Birkaç saniye geçti, cevap vermedim çünkü bu fikir karnımın kasılmasına sebebiyet vermişti. Ancak birkaç dakika sonra gözlerimi denize çevirip dudaklarımı araladım.
"Neden olmasın."
Başta ne dediğimi anlamamış olacak, birkaç saniye bir duraklık yaşamıştı. Ardından bakışlarını üzerimde hissettim , ancak ne bir tepki verdim ne de ona döndüm. Ta ki yürümeyi durdurana kadar. Bir adım gerimde kaldığında bu sefer gözlerine bakabildim. Neden durduğumuzu soramıyordum çünkü cevabını zaten biliyordum. Üstelik bu bakışlar altında konuşmam pekte akıl kârı değildi. Büyük ihtimalle kekeleyeceğime emindim. Bu nedenle sadece yutkunmakla yetindim.
Gözlerinim birkaç saniyeliğine dudaklarıma indiğini hissettiğimde bir adım yaklaşmıştı. Nefes almam güçleşirken yaklaşmasına karşı çıkmadım. Karşı çıkmak istemiyordum.
Ve bir adım daha. Ayak uçlarımız neredeyse birbirine değerken az önce koluna girdiğim kolu belime sarıldı. Bu karnımdaki kasılmayı arttırmıştı.
Yüzü yüzüme yaklaşırken ayaklarımın yerden kesilmemesi için kendimi zor tutuyordum. Nefesini yüzüme üfleyip konuştuğunda ise artık çok geçti.
"Bana izin verir misin?"
Konuşacak mecalim yoktu. Sadece gözlerimi kapatmakla yetindim ve gözlerimi yeniden açmadan dudaklarımdaki baskıyı hissettim. İşte bu cidden ayaklarımı yerden kesmişti.
Ellerim omuzlarına çıktığında düşmemek için ona tutundum ve kollarımı boynuna sardım.
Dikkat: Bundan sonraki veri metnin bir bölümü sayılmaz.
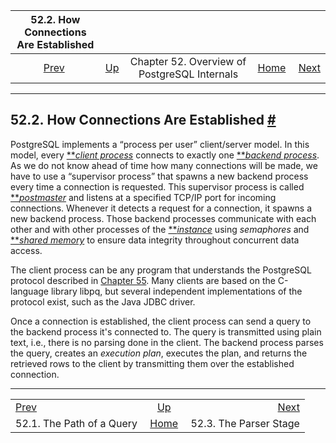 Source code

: <!--?xml version="1.0" encoding="UTF-8" standalone="no"?-->

|         52.2. How Connections Are Established        |                                                                    |                                              |                                                       |                                                     |
| :--------------------------------------------------: | :----------------------------------------------------------------- | :------------------------------------------: | ----------------------------------------------------: | --------------------------------------------------: |
| [Prev](query-path.html "52.1. The Path of a Query")  | [Up](overview.html "Chapter 52. Overview of PostgreSQL Internals") | Chapter 52. Overview of PostgreSQL Internals | [Home](index.html "PostgreSQL 17devel Documentation") |  [Next](parser-stage.html "52.3. The Parser Stage") |

***

## 52.2. How Connections Are Established [#](#CONNECT-ESTAB)

PostgreSQL implements a “process per user” client/server model. In this model, every [**](glossary.html#GLOSSARY-CLIENT)*[client process](glossary.html#GLOSSARY-CLIENT "Client (process)")* connects to exactly one [**](glossary.html#GLOSSARY-BACKEND)*[backend process](glossary.html#GLOSSARY-BACKEND "Backend (process)")*. As we do not know ahead of time how many connections will be made, we have to use a “supervisor process” that spawns a new backend process every time a connection is requested. This supervisor process is called [**](glossary.html#GLOSSARY-POSTMASTER)*[postmaster](glossary.html#GLOSSARY-POSTMASTER "Postmaster (process)")* and listens at a specified TCP/IP port for incoming connections. Whenever it detects a request for a connection, it spawns a new backend process. Those backend processes communicate with each other and with other processes of the [**](glossary.html#GLOSSARY-INSTANCE)*[instance](glossary.html#GLOSSARY-INSTANCE "Instance")* using *semaphores* and [**](glossary.html#GLOSSARY-SHARED-MEMORY)*[shared memory](glossary.html#GLOSSARY-SHARED-MEMORY "Shared memory")* to ensure data integrity throughout concurrent data access.

The client process can be any program that understands the PostgreSQL protocol described in [Chapter 55](protocol.html "Chapter 55. Frontend/Backend Protocol"). Many clients are based on the C-language library libpq, but several independent implementations of the protocol exist, such as the Java JDBC driver.

Once a connection is established, the client process can send a query to the backend process it's connected to. The query is transmitted using plain text, i.e., there is no parsing done in the client. The backend process parses the query, creates an *execution plan*, executes the plan, and returns the retrieved rows to the client by transmitting them over the established connection.

***

|                                                      |                                                                    |                                                     |
| :--------------------------------------------------- | :----------------------------------------------------------------: | --------------------------------------------------: |
| [Prev](query-path.html "52.1. The Path of a Query")  | [Up](overview.html "Chapter 52. Overview of PostgreSQL Internals") |  [Next](parser-stage.html "52.3. The Parser Stage") |
| 52.1. The Path of a Query                            |        [Home](index.html "PostgreSQL 17devel Documentation")       |                              52.3. The Parser Stage |

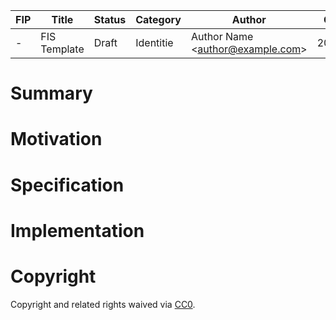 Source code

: | FIP   | Title         | Status | Category               | Author                                     | Created    |
| ----- | ------------- | ------ | ---------------------- | ------------------------------------------ | ---------- |
| -     | FIS Template  | Draft  | Identitie       | Author Name \<<author@example.com>\>       | 20190506   |



# Summary


# Motivation


# Specification


# Implementation


# Copyright

Copyright and related rights waived via
[CC0](https://creativecommons.org/publicdomain/zero/1.0/).

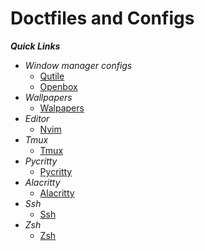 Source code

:# Doctfiles and Configs

***Quick Links***
- *Window manager configs*
    - [Qutile](./qtile)
    - [Openbox](./openbox)
- *Wallpapers*
    - [Walpapers](./wallpapers)
- *Editor*
    - [Nvim](./nvim)
- *Tmux*
    - [Tmux](./.tmux)
- *Pycritty*
    - [Pycritty](./pycritty)
- *Alacritty*
    - [Alacritty](./alacritty)
- *Ssh*
  - [Ssh](./.ssh)
- *Zsh*
  - [Zsh](./.zshrc)


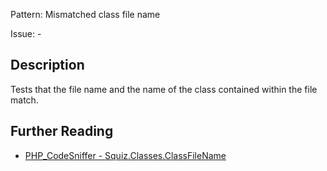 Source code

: Pattern: Mismatched class file name

Issue: -

## Description

Tests that the file name and the name of the class contained within the file match.

## Further Reading

* [PHP_CodeSniffer - Squiz.Classes.ClassFileName](https://github.com/squizlabs/PHP_CodeSniffer/blob/master/src/Standards/Squiz/Sniffs/Classes/ClassFileNameSniff.php) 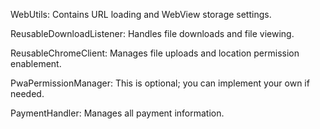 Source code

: WebUtils: Contains URL loading and WebView storage settings.

ReusableDownloadListener: Handles file downloads and file viewing.

ReusableChromeClient: Manages file uploads and location permission enablement.

PwaPermissionManager: This is optional; you can implement your own if needed.

PaymentHandler: Manages all payment information.
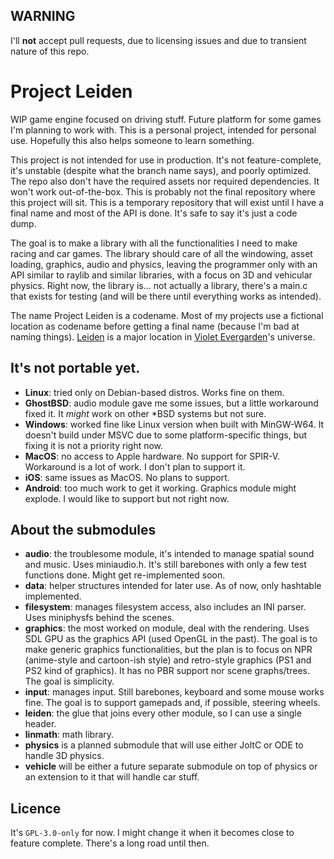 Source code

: ## WARNING
I'll **not** accept pull requests, due to licensing issues and due to transient nature of this repo.

# Project Leiden
WIP game engine focused on driving stuff. Future platform for some games I'm planning to work with. This is a personal project, intended for personal use. Hopefully this also helps someone to learn something.

This project is not intended for use in production. It's not feature-complete, it's unstable (despite what the branch name says), and poorly optimized. The repo also don't have the required assets nor required dependencies. It won't work out-of-the-box. This is probably not the final repository where this project will sit. This is a temporary repository that will exist until I have a final name and most of the API is done. It's safe to say it's just a code dump.

The goal is to make a library with all the functionalities I need to make racing and car games. The library should care of all the windowing, asset loading, graphics, audio and physics, leaving the programmer only with an API similar to raylib and similar libraries, with a focus on 3D and vehicular physics. Right now, the library is... not actually a library, there's a main.c that exists for testing (and will be there until everything works as intended).

The name Project Leiden is a codename. Most of my projects use a fictional location as codename before getting a final name (because I'm bad at naming things). [Leiden](https://violet-evergarden.fandom.com/wiki/Leiden) is a major location in [Violet Evergarden](https://en.wikipedia.org/wiki/Violet_Evergarden)'s universe.

## It's not portable yet.
- **Linux**: tried only on Debian-based distros. Works fine on them.
- **GhostBSD**: audio module gave me some issues, but a little workaround fixed it. It *might* work on other *BSD systems but not sure.
- **Windows**: worked fine like Linux version when built with MinGW-W64. It doesn't build under MSVC due to some platform-specific things, but fixing it is not a priority right now.
- **MacOS**: no access to Apple hardware. No support for SPIR-V. Workaround is a lot of work. I don't plan to support it.
- **iOS**: same issues as MacOS. No plans to support.
- **Android**: too much work to get it working. Graphics module might explode. I would like to support but not right now.

## About the submodules
- **audio**: the troublesome module, it's intended to manage spatial sound and music. Uses miniaudio.h. It's still barebones with only a few test functions done. Might get re-implemented soon.
- **data**: helper structures intended for later use. As of now, only hashtable implemented.
- **filesystem**: manages filesystem access, also includes an INI parser. Uses miniphysfs behind the scenes.
- **graphics**: the most worked on module, deal with the rendering. Uses SDL GPU as the graphics API (used OpenGL in the past). The goal is to make generic graphics functionalities, but the plan is to focus on NPR (anime-style and cartoon-ish style) and retro-style graphics (PS1 and PS2 kind of graphics). It has no PBR support nor scene graphs/trees. The goal is simplicity.
- **input**: manages input. Still barebones, keyboard and some mouse works fine. The goal is to support gamepads and, if possible, steering wheels.
- **leiden**: the glue that joins every other module, so I can use a single header.
- **linmath**: math library.
- **physics** is a planned submodule that will use either JoltC or ODE to handle 3D physics.
- **vehicle** will be either a future separate submodule on top of physics or an extension to it that will handle car stuff.

## Licence
It's `GPL-3.0-only` for now. I might change it when it becomes close to feature complete. There's a long road until then.
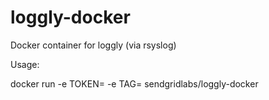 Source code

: loggly-docker
=============

Docker container for loggly (via rsyslog)

Usage:

docker run -e TOKEN=<Loggly Customer Token> -e TAG=<Tag Describing Source> sendgridlabs/loggly-docker

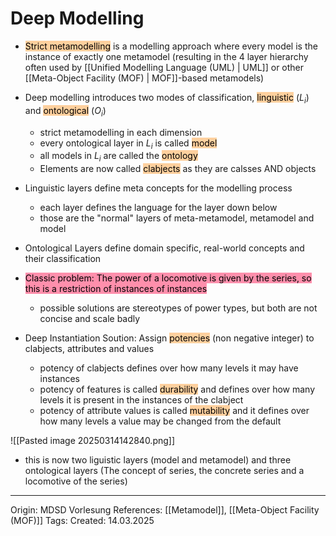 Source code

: # Deep Modelling

- <mark style="background: #FFB86CA6;">Strict metamodelling</mark> is a modelling approach where every model is the instance of exactly one metamodel (resulting in the 4 layer hierarchy often used by [[Unified Modelling Language (UML) | UML]] or other [[Meta-Object Facility (MOF) | MOF]]-based metamodels)
- Deep modelling introduces two modes of classification, <mark style="background: #FFB86CA6;">linguistic</mark> ($L_i$) and <mark style="background: #FFB86CA6;">ontological</mark> ($O_i$)
	- strict metamodelling in each dimension
	- every ontological layer in $L_i$ is called <mark style="background: #FFB86CA6;">model</mark>
	- all models in $L_i$ are called the <mark style="background: #FFB86CA6;">ontology</mark> 
	- Elements are now called <mark style="background: #FFB86CA6;">clabjects</mark> as they are calsses AND objects 
- Linguistic layers define meta concepts for the modelling process
	- each layer defines the language for the layer down below
	- those are the "normal" layers of meta-metamodel, metamodel and model
- Ontological Layers define domain specific, real-world concepts and their classification

- <mark style="background: #FF5582A6;">Classic problem: The power of a locomotive is given by the series, so this is a restriction of instances of instances</mark>
	- possible solutions are stereotypes of power types, but both are not concise and scale badly

- Deep Instantiation Soution: Assign <mark style="background: #FFB86CA6;">potencies</mark> (non negative integer) to clabjects, attributes and values
	- potency of clabjects defines over how many levels it may have instances
	- potency of features is called <mark style="background: #FFB86CA6;">durability</mark> and defines over how many levels it is present in the instances of the clabject
	- potency of attribute values is called <mark style="background: #FFB86CA6;">mutability</mark> and it defines over how many levels a value may be changed from the default

![[Pasted image 20250314142840.png]]
- this is now two liguistic layers (model and metamodel) and three ontological layers (The concept of series, the concrete series and a locomotive of the series)
---

Origin: MDSD Vorlesung
References: [[Metamodel]], [[Meta-Object Facility (MOF)]]
Tags: 
Created: 14.03.2025

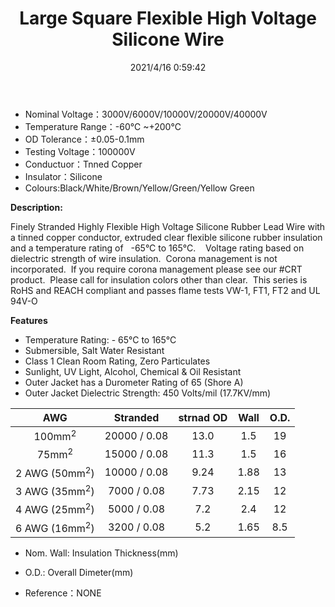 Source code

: ﻿---
layout: post 
title: Large Square Flexible High Voltage Silicone Wire
tags: FN90
categories: wire-cable
overview: 
part_number: 10-1000
thumb_img: 
small_img: static/202105/495-20210603.jpg
date: 2021/4/16 0:59:42
---


* Nominal Voltage：3000V/6000V/10000V/20000V/40000V
* Temperature Range：-60℃ ~+200℃ 
* OD Tolerance：±0.05-0.1mm 
* Testing Voltage：100000V
* Conductuor：Tnned Copper
* Insulator：Silicone
*  Colours:Black/White/Brown/Yellow/Green/Yellow Green
 
__Description:__

Finely Stranded Highly Flexible High Voltage Silicone Rubber Lead Wire with a tinned copper conductor, extruded clear  flexible silicone rubber insulation and a temperature rating of   -65°C to 165°C.    Voltage rating based on dielectric strength of wire insulation.  Corona management is not incorporated.  If you require corona management please see our #CRT product.  Please call for insulation colors other than clear.  This series is RoHS and REACH compliant and passes flame tests VW-1, FT1, FT2 and UL 94V-O

__Features__

* Temperature Rating: - 65°C to 165°C
* Submersible, Salt Water Resistant
* Class 1 Clean Room Rating, Zero Particulates
* Sunlight, UV Light, Alcohol, Chemical & Oil Resistant
* Outer Jacket has a Durometer Rating of 65 (Shore A)
* Outer Jacket Dielectric Strength: 450 Volts/mil (17.7KV/mm)

AWG | Stranded | strnad OD | Wall | O.D.
:-: | :-: | :-: | :-: | :-: 
100mm<sup>2</sup> | 20000 / 0.08 | 13.0 | 1.5 | 19
75mm<sup>2</sup> | 15000 / 0.08 | 11.3 | 1.5 | 16
2 AWG (50mm<sup>2</sup>) | 10000 / 0.08 | 9.24 | 1.88 | 13
3 AWG (35mm<sup>2</sup>) | 7000 / 0.08 | 7.73 | 2.15 | 12
4 AWG (25mm<sup>2</sup>) | 5000 / 0.08 | 7.2 | 2.4 | 12
6 AWG (16mm<sup>2</sup>) | 3200 / 0.08 | 5.2 | 1.65 | 8.5



* Nom. Wall: Insulation Thickness(mm)
* O.D.: Overall Dimeter(mm)

* Reference：NONE
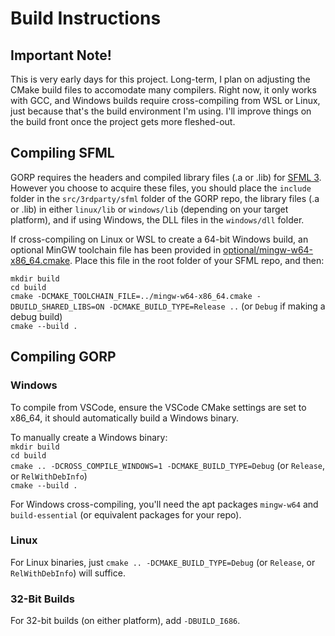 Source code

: # Build Instructions

## Important Note!

This is very early days for this project. Long-term, I plan on adjusting the CMake build files to accomodate many compilers. Right now, it only works with GCC,
and Windows builds require cross-compiling from WSL or Linux, just because that's the build environment I'm using. I'll improve things on the build front once
the project gets more fleshed-out.

## Compiling SFML

GORP requires the headers and compiled library files (.a or .lib) for [SFML 3](https://github.com/SFML/SFML). However you choose to acquire these files, you
should place the `include` folder in the `src/3rdparty/sfml` folder of the GORP repo, the library files (.a or .lib) in either `linux/lib` or `windows/lib`
(depending on your target platform), and if using Windows, the DLL files in the `windows/dll` folder.

If cross-compiling on Linux or WSL to create a 64-bit Windows build, an optional MinGW toolchain file has been provided in
[optional/mingw-w64-x86_64.cmake](https://github.com/Gravecat/gorp/blob/main/optional/mingw-w64-x86_64.cmake). Place this file in the root folder of your SFML
repo, and then:

`mkdir build`<br>
`cd build`<br>
`cmake -DCMAKE_TOOLCHAIN_FILE=../mingw-w64-x86_64.cmake -DBUILD_SHARED_LIBS=ON -DCMAKE_BUILD_TYPE=Release ..` (or `Debug` if making a debug build)<br>
`cmake --build .`

## Compiling GORP

### Windows

To compile from VSCode, ensure the VSCode CMake settings are set to x86_64, it should automatically build a Windows binary.

To manually create a Windows binary:<br>
`mkdir build`<br>
`cd build`<br>
`cmake .. -DCROSS_COMPILE_WINDOWS=1 -DCMAKE_BUILD_TYPE=Debug` (or `Release`, or `RelWithDebInfo`)<br>
`cmake --build .`

For Windows cross-compiling, you'll need the apt packages `mingw-w64` and `build-essential` (or equivalent packages for your repo).

### Linux

For Linux binaries, just `cmake .. -DCMAKE_BUILD_TYPE=Debug` (or `Release`, or `RelWithDebInfo`) will suffice.

### 32-Bit Builds

For 32-bit builds (on either platform), add `-DBUILD_I686`.
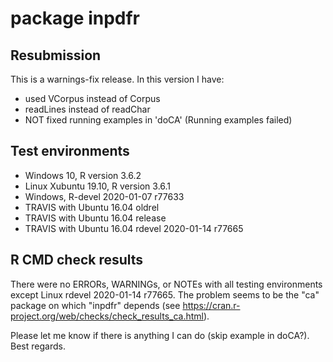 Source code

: # package inpdfr

## Resubmission
This is a warnings-fix release. In this version I have:
* used VCorpus instead of Corpus
* readLines instead of readChar
* NOT fixed running examples in 'doCA' (Running examples failed)

## Test environments
* Windows 10, R version 3.6.2
* Linux Xubuntu 19.10, R version 3.6.1
* Windows, R-devel 2020-01-07 r77633
* TRAVIS with Ubuntu 16.04 oldrel
* TRAVIS with Ubuntu 16.04 release
* TRAVIS with Ubuntu 16.04 rdevel 2020-01-14 r77665

## R CMD check results
There were no ERRORs, WARNINGs, or NOTEs with all testing environments except
Linux rdevel 2020-01-14 r77665. The problem seems to be the "ca"
package on which "inpdfr" depends (see https://cran.r-project.org/web/checks/check_results_ca.html).

Please let me know if there is anything I can do (skip example in doCA?).
Best regards.
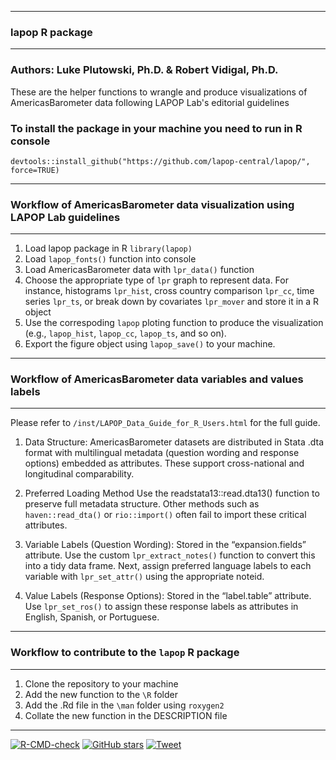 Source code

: -----------------------------------------------------------------------
### lapop R package
-----------------------------------------------------------------------
### Authors: Luke Plutowski, Ph.D. & Robert Vidigal, Ph.D.
These are the helper functions to wrangle and produce visualizations of 
AmericasBarometer data following LAPOP Lab's editorial guidelines

### To install the package in your machine you need to run in R console
`devtools::install_github("https://github.com/lapop-central/lapop/", force=TRUE)`

-----------------------------------------------------------------------
### Workflow of AmericasBarometer data visualization using LAPOP Lab guidelines 
-----------------------------------------------------------------------

1) Load lapop package in R `library(lapop)`
2) Load `lapop_fonts()` function into console
3) Load AmericasBarometer data with `lpr_data()` function 
4) Choose the appropriate type of `lpr` graph to represent data. For instance, 
histograms `lpr_hist`, cross country comparison `lpr_cc`, time series `lpr_ts`, 
or break down by covariates `lpr_mover` and store it in a R object
5) Use the correspoding `lapop` ploting function to produce the visualization (e.g., `lapop_hist`, `lapop_cc`, `lapop_ts`, and so on).
6) Export the figure object using `lapop_save()` to your machine.

-----------------------------------------------------------------------
### Workflow of AmericasBarometer data variables and values labels
-----------------------------------------------------------------------
Please refer to `/inst/LAPOP_Data_Guide_for_R_Users.html` for the full guide.

1) Data Structure: AmericasBarometer datasets are distributed in Stata .dta format with
multilingual metadata (question wording and response options) embedded
as attributes. These support cross-national and longitudinal
comparability.

2) Preferred Loading Method
Use the readstata13::read.dta13() function to preserve full metadata
structure. Other methods such as `haven::read_dta()` or
`rio::import()` often fail to import these critical attributes.

3) Variable Labels (Question Wording): Stored in the “expansion.fields” attribute.
Use the custom `lpr_extract_notes()` function to convert this into a tidy
data frame. Next, assign preferred language labels to each variable with
`lpr_set_attr()` using the appropriate noteid.

5) Value Labels (Response Options): Stored in the “label.table” attribute. 
Use `lpr_set_ros()` to assign these response labels as attributes
in English, Spanish, or Portuguese.

-----------------------------------------------------------------------
### Workflow to contribute to the `lapop` R package
-----------------------------------------------------------------------
1) Clone the repository to your machine
2) Add the new function to the `\R` folder
3) Add the .Rd file in the `\man` folder using `roxygen2`
4) Collate the new function in the DESCRIPTION file
-----------------------------------------------------------------------
<!-- badges: start -->
[![R-CMD-check](https://github.com/lapop-central/lapop-viz/actions/workflows/R-CMD-check.yaml/badge.svg)](https://github.com/lapop-central/lapop-viz/actions/workflows/R-CMD-check.yaml)
[![GitHub stars](https://img.shields.io/github/stars/lapop-central/lapop.svg?style=social&label=Star&maxAge=3600)](https://github.com/lapop-central/lapop/stargazers)
[![Tweet](https://cdn.prod.website-files.com/5e0f1144930a8bc8aace526c/65dd9eb5aaca434fac4f1ca4_shields.io.svg)](https://twitter.com/intent/tweet?url=https://github.com/lapop-central/lapop&text=Check%20out%20the%20lapop%20R%20package%20for%20working%20with%20the%20AmericasBarometer%20data!%20%23rstats%20%23lapop%20%23AmericasBarometer%20%23opensource)
<!-- badges: end -->
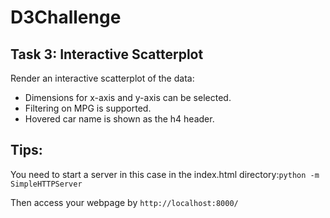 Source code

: # D3Challenge

## Task 3: Interactive	Scatterplot
Render an	interactive	scatterplot	of	the	data:
- Dimensions	for	x-axis	and	y-axis	can	be	selected.
- Filtering	on	MPG	is	supported.
- Hovered	car	name	is	shown	as	the	h4	header.

## Tips:
You need to start a server in this case in the index.html directory:`python -m SimpleHTTPServer`

Then access your webpage by `http://localhost:8000/`
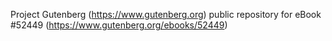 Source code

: Project Gutenberg (https://www.gutenberg.org) public repository for
eBook #52449 (https://www.gutenberg.org/ebooks/52449)
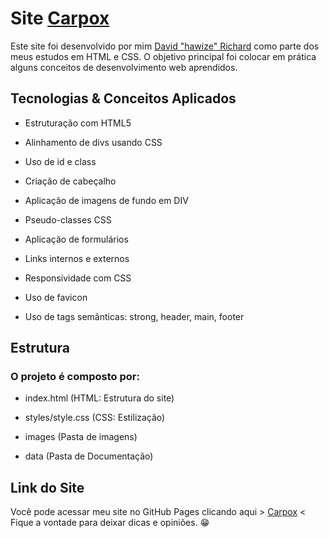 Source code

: # Site [Carpox](https://davidrichardhw.github.io/Carpox/)

Este site foi desenvolvido por mim [David "hawize" Richard](https://github.com/davidrichardhw) como parte dos meus estudos em HTML e CSS. O objetivo principal foi colocar em prática alguns conceitos de desenvolvimento web aprendidos.


## Tecnologias & Conceitos Aplicados

- Estruturação com HTML5

- Alinhamento de divs usando CSS

- Uso de id e class

- Criação de cabeçalho

- Aplicação de imagens de fundo em DIV

- Pseudo-classes CSS

- Aplicação de formulários

- Links internos e externos

- Responsividade com CSS

- Uso de favicon

- Uso de tags semânticas: strong, header, main, footer


## Estrutura

### O projeto é composto por:

- index.html (HTML: Estrutura do site)

- styles/style.css (CSS: Estilização)

- images (Pasta de imagens)

- data (Pasta de Documentação)


## Link do Site

Você pode acessar meu site no GitHub Pages clicando aqui > [Carpox](https://davidrichardhw.github.io/Carpox/) < Fique a vontade para deixar dicas e opiniões. 😁
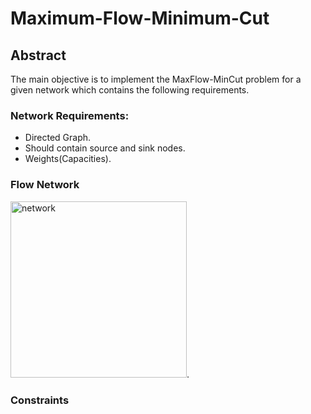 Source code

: # Maximum-Flow-Minimum-Cut
## Abstract
The main objective is to implement the MaxFlow-MinCut problem for a given network which contains the following requirements.
### Network Requirements: 
* Directed Graph.
* Should contain source and sink nodes.
* Weights(Capacities).
### Flow Network
<img width="282" alt="network" src="https://cloud.githubusercontent.com/assets/18632383/25983214/35fd787e-36b1-11e7-8bce-fd91202e5b88.png">.

### Constraints

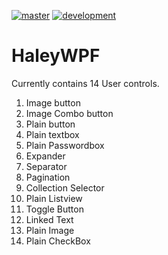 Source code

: [![master](https://github.com/rmsmech/HaleyWPF/actions/workflows/masterbuild.yml/badge.svg)](https://github.com/rmsmech/HaleyWPF/actions/workflows/masterbuild.yml)  [![development](https://github.com/rmsmech/HaleyWPF/actions/workflows/development.yml/badge.svg)](https://github.com/rmsmech/HaleyWPF/actions/workflows/development.yml)
# HaleyWPF
Currently contains 14 User controls.

1. Image button 
2. Image Combo button
3. Plain button
4. Plain textbox 
5. Plain Passwordbox
6. Expander
7. Separator
8. Pagination
9. Collection Selector
10. Plain Listview
11. Toggle Button
12. Linked Text
13. Plain Image
14. Plain CheckBox
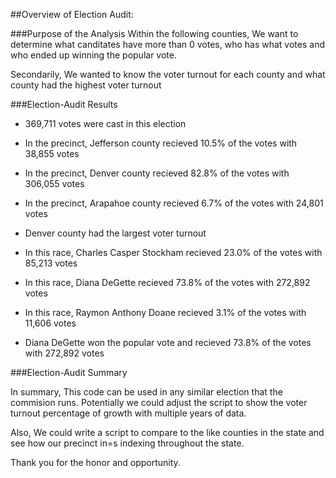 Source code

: ##Overview of Election Audit:

###Purpose of the Analysis
Within the following counties, We want to determine what canditates have more than 0 votes, who has what votes and who ended up winning the popular vote.

Secondarily, We wanted to know the voter turnout for each county and what county had the highest voter turnout


###Election-Audit Results

* 369,711 votes were cast in this election

* In the precinct, Jefferson county recieved 10.5% of the votes with 38,855 votes

* In the precinct, Denver county recieved 82.8% of the votes with 306,055 votes

* In the precinct, Arapahoe county recieved 6.7% of the votes with 24,801 votes

* Denver county had the largest voter turnout

* In this race, Charles Casper Stockham recieved 23.0% of the votes with 85,213 votes

* In this race, Diana DeGette recieved 73.8% of the votes with 272,892 votes

* In this race, Raymon Anthony Doane recieved 3.1% of the votes with 11,606 votes

* Diana DeGette won the popular vote and recieved 73.8% of the votes with 272,892 votes

###Election-Audit Summary

In summary, This code can be used in any similar election that the commision runs. 
Potentially we could adjust the script to show the voter turnout percentage of growth with multiple years of data.

Also, We could write a script to compare to the like counties in the state and see how our precinct in=s indexing throughout the state.

Thank you for the honor and opportunity.



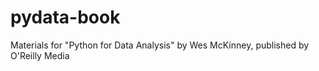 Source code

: pydata-book
===========

Materials for "Python for Data Analysis" by Wes McKinney, published by O'Reilly Media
Bir eli belimdeyken , diğer eli de yanağımdaydı. Kısa öpücüğümüzü sonlandıran o olmuştu. Alnımı alnıma yasladığında tepkimi ölçmeye çalışıyordu.
Buna net bir cevap verebilmek için dudağına kısa bir buse kondurdum. Bu hareketim kolunun belime daha sıkı sarılmasına neden olmuştu. Daha fazla dayanamayarak başımı eğdim ve yanağımı bedenine yasladım. Burnum boynuna gelirken derin bir nefes aldım. Titrediğini hissetmiştim. İki elide belimde yer edinirken daha sıkı sarıldım.
Sahildeki günümüz beraber kumlarda uzanıp yıldızları seyretmekle bitmişti. İkimizde yan yana uzanırken ben başımı göğsüne yaslamıştım. Evet günümüz orada bitmişti çünkü kolları arasında uyuya kalmıştım.